原爆の悲惨さが言葉で伝えられていると思った。

悲惨な映像はないけど、最後はぞっとするほど怖かった。

夫は結核でなくなり、長男は戦死。次男は原爆でなくなった。

母親一人が生き残った。

母親は心が抜け殻のようになったが、次男の恋人が支え元気を取り戻す。

そのまま生き続けるのかと思ったが、最後には痩せ細り弱って死んでしまう。

家族全員、亡くなってしまうという話。

ふむ。そんな死に方があるのかと画面をまじまじと見たのだった。

食べ物を食べなくなったら生命力がなくなって眠ったまま、夢を見たまま死んでしまう。

苦しみの少ない老衰のようだと思った。

映画を作っている人は生きている人だから、リアルの死を知らないわけだが、

母親の死に方は生々しいと思った。

そして、その死体を発見した人の「なんか おかしかよ」と言いながらも

名前を呼び続けるシーンは、経験者から聞いた話を再現しているのかなと思った。

眠った状態で心臓が動かなくなったら、きっと映画のそのシーンのように眠っているかのように見えるんだろう。

映画を見ながら、心臓が原因での突然死か、栄養失調からの死かなと思った。

映画では死の苦しみや怖さは描かれてなかったようだが、まるで死を目撃してしまったような怖さを感じた。

母親は、もっと生きたいと思わずに、喜んで死んでいった。

死ねば家族に会える。


この終わり方、「ちいちゃんのかげおくり」というお話に似ている。

空襲で家族と別れ別れになった幼いちいちゃんは、雲の上で家族に会う。

家族全員死んでしまったから、あの世で家族がそろった。

それと似ている。


実際のところ、家族とは言えども別々の人間だから、死んでから家族と語り合うとは思わない。

だって、一人で生まれて一人で死んでいくものでしょう。

あっ。そうだ。そこが「母と暮らせば」は違う。

幽霊になって現れた次男が母親と一緒にあの世へ行く。

死の世界へのお迎え人がいるから孤独ではない。


この映画で印象に残った言葉は、次男の言葉。

アメリカはラプソディ イン ブルーのような素敵な曲を作るのに、原爆も作る・・・というような言葉だった。

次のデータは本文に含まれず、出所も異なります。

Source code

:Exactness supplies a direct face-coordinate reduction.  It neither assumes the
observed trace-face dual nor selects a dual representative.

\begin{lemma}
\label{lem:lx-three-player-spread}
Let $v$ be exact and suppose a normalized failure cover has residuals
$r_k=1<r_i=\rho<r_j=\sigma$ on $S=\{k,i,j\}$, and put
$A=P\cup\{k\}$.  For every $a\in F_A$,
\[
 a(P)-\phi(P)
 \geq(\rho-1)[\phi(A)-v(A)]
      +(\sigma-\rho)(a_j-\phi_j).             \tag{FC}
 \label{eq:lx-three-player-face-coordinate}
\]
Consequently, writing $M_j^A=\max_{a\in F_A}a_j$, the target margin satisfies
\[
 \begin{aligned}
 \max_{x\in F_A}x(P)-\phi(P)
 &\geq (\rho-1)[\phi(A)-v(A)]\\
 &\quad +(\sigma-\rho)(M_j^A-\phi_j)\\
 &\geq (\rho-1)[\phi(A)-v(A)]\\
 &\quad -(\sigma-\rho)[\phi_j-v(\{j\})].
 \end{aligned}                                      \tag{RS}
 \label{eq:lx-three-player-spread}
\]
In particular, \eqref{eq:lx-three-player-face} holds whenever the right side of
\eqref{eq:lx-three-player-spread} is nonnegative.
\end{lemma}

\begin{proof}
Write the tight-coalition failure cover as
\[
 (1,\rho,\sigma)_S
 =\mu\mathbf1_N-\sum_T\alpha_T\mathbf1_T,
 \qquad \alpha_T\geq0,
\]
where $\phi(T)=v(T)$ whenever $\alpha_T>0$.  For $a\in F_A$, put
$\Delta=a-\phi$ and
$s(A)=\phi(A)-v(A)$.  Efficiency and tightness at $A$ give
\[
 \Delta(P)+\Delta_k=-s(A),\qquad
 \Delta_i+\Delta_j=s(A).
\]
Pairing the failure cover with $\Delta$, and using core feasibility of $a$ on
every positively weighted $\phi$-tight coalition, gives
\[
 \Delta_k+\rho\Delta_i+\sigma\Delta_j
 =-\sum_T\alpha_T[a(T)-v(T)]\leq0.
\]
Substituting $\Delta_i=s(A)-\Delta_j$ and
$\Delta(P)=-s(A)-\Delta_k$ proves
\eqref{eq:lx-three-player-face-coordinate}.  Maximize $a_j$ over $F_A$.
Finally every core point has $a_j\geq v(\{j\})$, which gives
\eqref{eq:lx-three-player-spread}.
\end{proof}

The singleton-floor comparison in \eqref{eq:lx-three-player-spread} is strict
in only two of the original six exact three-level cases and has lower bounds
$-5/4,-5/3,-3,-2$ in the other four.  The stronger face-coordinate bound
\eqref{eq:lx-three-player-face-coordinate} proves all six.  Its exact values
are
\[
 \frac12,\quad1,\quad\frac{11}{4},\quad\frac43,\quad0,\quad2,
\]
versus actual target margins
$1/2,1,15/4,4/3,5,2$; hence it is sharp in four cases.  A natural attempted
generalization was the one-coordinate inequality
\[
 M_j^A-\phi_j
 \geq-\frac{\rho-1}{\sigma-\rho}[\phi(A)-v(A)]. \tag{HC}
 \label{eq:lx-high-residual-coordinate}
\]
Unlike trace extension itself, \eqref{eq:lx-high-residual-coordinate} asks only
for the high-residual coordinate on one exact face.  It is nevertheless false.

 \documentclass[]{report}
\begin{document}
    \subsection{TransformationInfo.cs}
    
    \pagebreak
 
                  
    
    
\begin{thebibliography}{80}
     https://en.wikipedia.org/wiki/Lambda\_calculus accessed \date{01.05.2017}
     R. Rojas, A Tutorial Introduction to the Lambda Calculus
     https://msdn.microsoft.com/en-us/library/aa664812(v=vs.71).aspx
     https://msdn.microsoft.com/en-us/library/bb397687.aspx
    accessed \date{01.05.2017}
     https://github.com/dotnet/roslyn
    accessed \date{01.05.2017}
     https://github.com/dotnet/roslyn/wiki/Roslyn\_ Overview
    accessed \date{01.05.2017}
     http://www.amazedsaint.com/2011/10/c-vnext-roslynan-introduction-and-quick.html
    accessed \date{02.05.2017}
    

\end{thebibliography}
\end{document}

愛情を持つ人々が、大量虐殺も肯定してしまうということ。

素敵なラブソングを作る人が、敵対する人を憎み殺す。

人が人を殺す。

殺すとき、憎しみ嫌っているに違いない。

または、捨てるべきゴミのように思っているのかも。

殺す相手を人と思うなら殺せないだろう。

命があるとしても、尊重されるべき命とは思わず、命は命としても、

劣るものと思うだろう。

または、殺すことで相手を救うと思うだろう。

正当防衛と考えての大量虐殺かも。


とにかく、「母と暮らせば」を見て、戦争の勝者・アメリカを意識した。